#### Exercise directions:
Please take the lines from the one holding "68% | 1 | 10 | 4 |" through the one holding "54% | 4 | 3 | 6 |" in the data below and copy them exactly.

#### Items from a data source:
--------------------

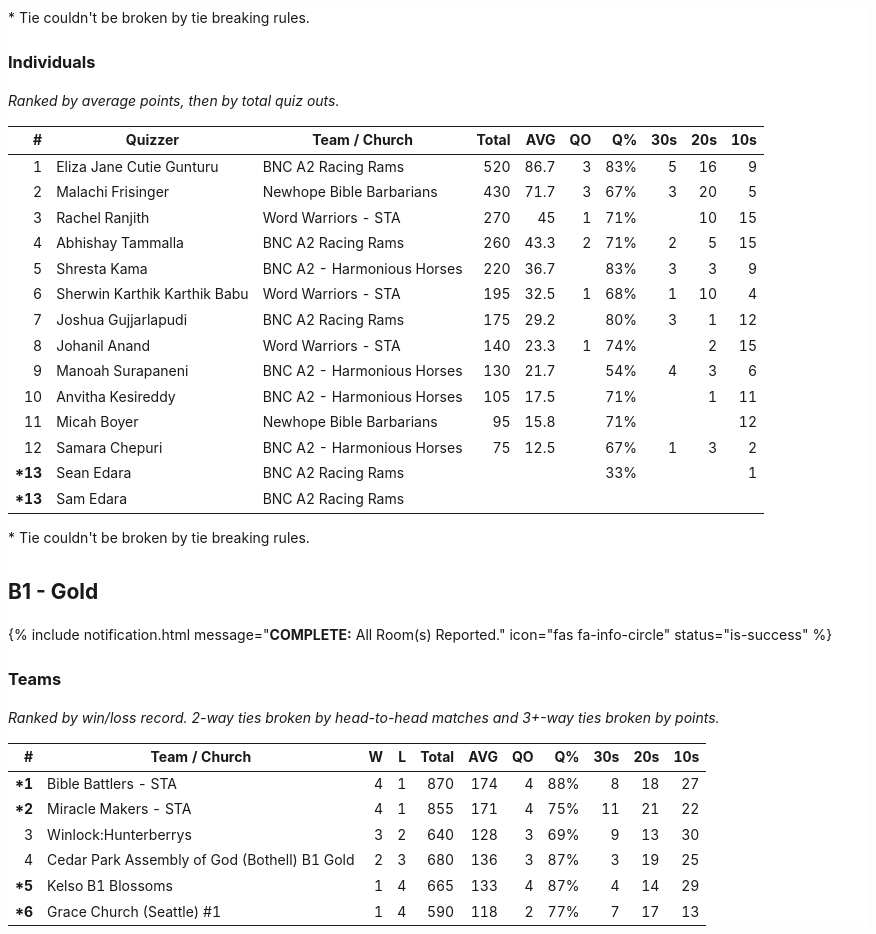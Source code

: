 \* Tie couldn't be broken by tie breaking rules.

### Individuals

*Ranked by average points, then by total quiz outs.*

| # | Quizzer | Team / Church | Total | AVG | QO | Q% | 30s | 20s | 10s |
|--:|---|---|--:|--:|--:|--:|--:|--:|--:|
| 1 | Eliza Jane Cutie Gunturu | BNC A2 Racing Rams | 520 | 86.7 | 3 | 83% | 5 | 16 | 9 |
| 2 | Malachi Frisinger | Newhope Bible Barbarians | 430 | 71.7 | 3 | 67% | 3 | 20 | 5 |
| 3 | Rachel Ranjith | Word Warriors - STA | 270 | 45 | 1 | 71% |  | 10 | 15 |
| 4 | Abhishay Tammalla | BNC A2 Racing Rams | 260 | 43.3 | 2 | 71% | 2 | 5 | 15 |
| 5 | Shresta Kama | BNC A2 - Harmonious Horses | 220 | 36.7 |  | 83% | 3 | 3 | 9 |
| 6 | Sherwin Karthik Karthik Babu | Word Warriors - STA | 195 | 32.5 | 1 | 68% | 1 | 10 | 4 |
| 7 | Joshua Gujjarlapudi | BNC A2 Racing Rams | 175 | 29.2 |  | 80% | 3 | 1 | 12 |
| 8 | Johanil Anand | Word Warriors - STA | 140 | 23.3 | 1 | 74% |  | 2 | 15 |
| 9 | Manoah Surapaneni | BNC A2 - Harmonious Horses | 130 | 21.7 |  | 54% | 4 | 3 | 6 |
| 10 | Anvitha Kesireddy | BNC A2 - Harmonious Horses | 105 | 17.5 |  | 71% |  | 1 | 11 |
| 11 | Micah Boyer | Newhope Bible Barbarians | 95 | 15.8 |  | 71% |  |  | 12 |
| 12 | Samara Chepuri | BNC A2 - Harmonious Horses | 75 | 12.5 |  | 67% | 1 | 3 | 2 |
| **\*13** | Sean Edara | BNC A2 Racing Rams |  |  |  | 33% |  |  | 1 |
| **\*13** | Sam Edara | BNC A2 Racing Rams |  |  |  |  |  |  |  |

\* Tie couldn't be broken by tie breaking rules.

## B1 - Gold

{% include notification.html
   message="<b>COMPLETE:</b> All Room(s) Reported."
   icon="fas fa-info-circle"
   status="is-success" %}


### Teams

*Ranked by win/loss record. 2-way ties broken by head-to-head matches and 3+-way ties broken by points.*

| # | Team / Church | W | L | Total | AVG | QO | Q% | 30s | 20s | 10s |
|--:|---|--:|--:|--:|--:|--:|--:|--:|--:|--:|
| **\*1** | Bible Battlers - STA | 4 | 1 | 870 | 174 | 4 | 88% | 8 | 18 | 27 |
| **\*2** | Miracle Makers - STA | 4 | 1 | 855 | 171 | 4 | 75% | 11 | 21 | 22 |
| 3 | Winlock:Hunterberrys | 3 | 2 | 640 | 128 | 3 | 69% | 9 | 13 | 30 |
| 4 | Cedar Park Assembly of God (Bothell) B1 Gold | 2 | 3 | 680 | 136 | 3 | 87% | 3 | 19 | 25 |
| **\*5** | Kelso B1 Blossoms | 1 | 4 | 665 | 133 | 4 | 87% | 4 | 14 | 29 |
| **\*6** | Grace Church (Seattle) #1 | 1 | 4 | 590 | 118 | 2 | 77% | 7 | 17 | 13 |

--------------------

#### Answer box:
| 6 | Sherwin Karthik Karthik Babu | Word Warriors - STA | 195 | 32.5 | 1 | 68% | 1 | 10 | 4 |
| 7 | Joshua Gujjarlapudi | BNC A2 Racing Rams | 175 | 29.2 |  | 80% | 3 | 1 | 12 |
| 8 | Johanil Anand | Word Warriors - STA | 140 | 23.3 | 1 | 74% |  | 2 | 15 |
| 9 | Manoah Surapaneni | BNC A2 - Harmonious Horses | 130 | 21.7 |  | 54% | 4 | 3 | 6 |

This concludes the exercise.